- [How to complete this task]: Leaving the pictures out, transcribe the records below exactly.

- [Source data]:
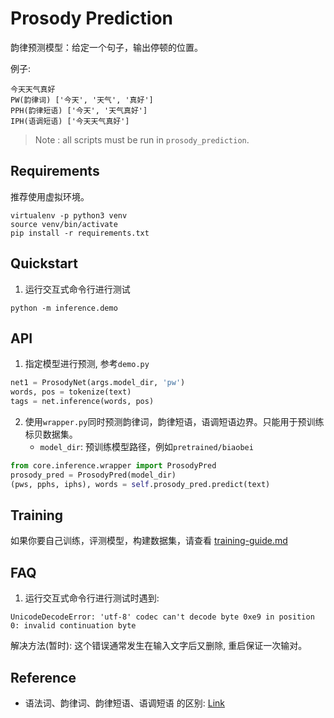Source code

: # Prosody Prediction 

韵律预测模型：给定一个句子，输出停顿的位置。

例子: 
```
今天天气真好
PW(韵律词) ['今天', '天气', '真好']
PPH(韵律短语) ['今天', '天气真好']
IPH(语调短语) ['今天天气真好']
```

> Note : all scripts must be run in `prosody_prediction`.

## Requirements

推荐使用虚拟环境。

```shell
virtualenv -p python3 venv
source venv/bin/activate
pip install -r requirements.txt
```


## Quickstart 

1. 运行交互式命令行进行测试

```shell
python -m inference.demo
```

## API

1. 指定模型进行预测, 参考`demo.py`

```python
net1 = ProsodyNet(args.model_dir, 'pw')
words, pos = tokenize(text)
tags = net.inference(words, pos)
```

2. 使用`wrapper.py`同时预测韵律词，韵律短语，语调短语边界。只能用于预训练标贝数据集。
   - `model_dir`: 预训练模型路径，例如`pretrained/biaobei`

```python
from core.inference.wrapper import ProsodyPred
prosody_pred = ProsodyPred(model_dir)
(pws, pphs, iphs), words = self.prosody_pred.predict(text)
```

## Training

如果你要自己训练，评测模型，构建数据集，请查看 [training-guide.md](training-guide.md)


## FAQ

1. 运行交互式命令行进行测试时遇到:

```
UnicodeDecodeError: 'utf-8' codec can't decode byte 0xe9 in position 0: invalid continuation byte
```

解决方法(暂时): 这个错误通常发生在输入文字后又删除, 重启保证一次输对。

## Reference

- 语法词、韵律词、韵律短语、语调短语 的区别: [Link](https://blog.csdn.net/chenyi0818/article/details/82662600)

- [Problem solution]:
Source code

: # Prosody Prediction 

韵律预测模型：给定一个句子，输出停顿的位置。

例子: 
```
今天天气真好
PW(韵律词) ['今天', '天气', '真好']
PPH(韵律短语) ['今天', '天气真好']
IPH(语调短语) ['今天天气真好']
```

> Note : all scripts must be run in `prosody_prediction`.

## Requirements

推荐使用虚拟环境。

```shell
virtualenv -p python3 venv
source venv/bin/activate
pip install -r requirements.txt
```


## Quickstart 

1. 运行交互式命令行进行测试

```shell
python -m inference.demo
```

## API

1. 指定模型进行预测, 参考`demo.py`

```python
net1 = ProsodyNet(args.model_dir, 'pw')
words, pos = tokenize(text)
tags = net.inference(words, pos)
```

2. 使用`wrapper.py`同时预测韵律词，韵律短语，语调短语边界。只能用于预训练标贝数据集。
   - `model_dir`: 预训练模型路径，例如`pretrained/biaobei`

```python
from core.inference.wrapper import ProsodyPred
prosody_pred = ProsodyPred(model_dir)
(pws, pphs, iphs), words = self.prosody_pred.predict(text)
```

## Training

如果你要自己训练，评测模型，构建数据集，请查看 [training-guide.md](training-guide.md)


## FAQ

1. 运行交互式命令行进行测试时遇到:

```
UnicodeDecodeError: 'utf-8' codec can't decode byte 0xe9 in position 0: invalid continuation byte
```

解决方法(暂时): 这个错误通常发生在输入文字后又删除, 重启保证一次输对。

## Reference

- 语法词、韵律词、韵律短语、语调短语 的区别: [Link](https://blog.csdn.net/chenyi0818/article/details/82662600)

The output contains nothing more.